Special Seminar in CMS
Ehsan Valavi is a Ph.D. candidate in Technology and Operations Management at Harvard Business School. His research interest is at the interface of information systems, operations management, and strategy. He is currently interested in studying the growth of digital firms and the challenges they face in various business areas. His recent research has focused on the scalability of Artificial Intelligence (AI) based solutions and the value of data for digital firms. He completed his undergraduate studies in Electrical Engineering (Telecommunications) at the University of Tehran and has a master's degree in communication systems from the Swiss Federal Institute of Technology at Lausanne (EPFL).
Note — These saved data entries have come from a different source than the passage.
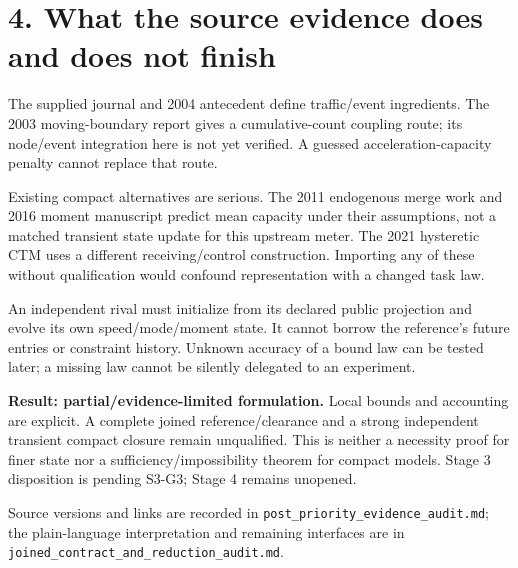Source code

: \documentclass[11pt,a4paper]{article}
\begin{document}
\section*{4. What the source evidence does and does not finish}
The supplied journal and 2004 antecedent define traffic/event ingredients.
The 2003 moving-boundary report gives a cumulative-count coupling route; its
node/event integration here is not yet verified. A guessed acceleration-capacity
penalty cannot replace that route.

Existing compact alternatives are serious. The 2011 endogenous merge work and
2016 moment manuscript predict mean capacity under their assumptions, not a
matched transient state update for this upstream meter. The 2021 hysteretic CTM
uses a different receiving/control construction. Importing any of these without
qualification would confound representation with a changed task law.

An independent rival must initialize from its declared public projection and
evolve its own speed/mode/moment state. It cannot borrow the reference's future
entries or constraint history. Unknown accuracy of a bound law can be tested
later; a missing law cannot be silently delegated to an experiment.

\textbf{Result: partial/evidence-limited formulation.} Local bounds and accounting
are explicit. A complete joined reference/clearance and a strong independent
transient compact closure remain unqualified. This is neither a necessity proof
for finer state nor a sufficiency/impossibility theorem for compact models.
Stage 3 disposition is pending S3-G3; Stage 4 remains unopened.

Source versions and links are recorded in
\texttt{post\_priority\_evidence\_audit.md}; the plain-language interpretation
and remaining interfaces are in
\texttt{joined\_contract\_and\_reduction\_audit.md}.
\end{document}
He also holds another master's degree in Decision, Risk, and Operations Management from Columbia Business School.
In this presentation, we investigate the effectiveness of time-dependent data in improving the quality of AI-based products and services. Time-dependency means that data loses its relevance to problems over time. This loss causes the algorithm's performance deterioration and, thereby, a decline in created business value. We model time-dependency as a shift in the probability distribution and derive several counter-intuitive results.
We, theoretically, prove that even an infinite amount of data collected over time may have limited relevance for predicting the future, and an algorithm trained on a current dataset of bounded size can attain a similar performance. Moreover, we show that an ideal growth strategy of a firm includes a shift in attention from the stock of available data as the primary value driver to the flow of data as the dataset size grows.
We complement our theoretical results with an experiment. We empirically measure the value loss in text data for the next word prediction task. The empirical measurements confirm the significance of time-dependency and value depreciation in AI-based businesses. For example, after seven years, 100MB of text data becomes as useful as 50MB of current data for the next word prediction task.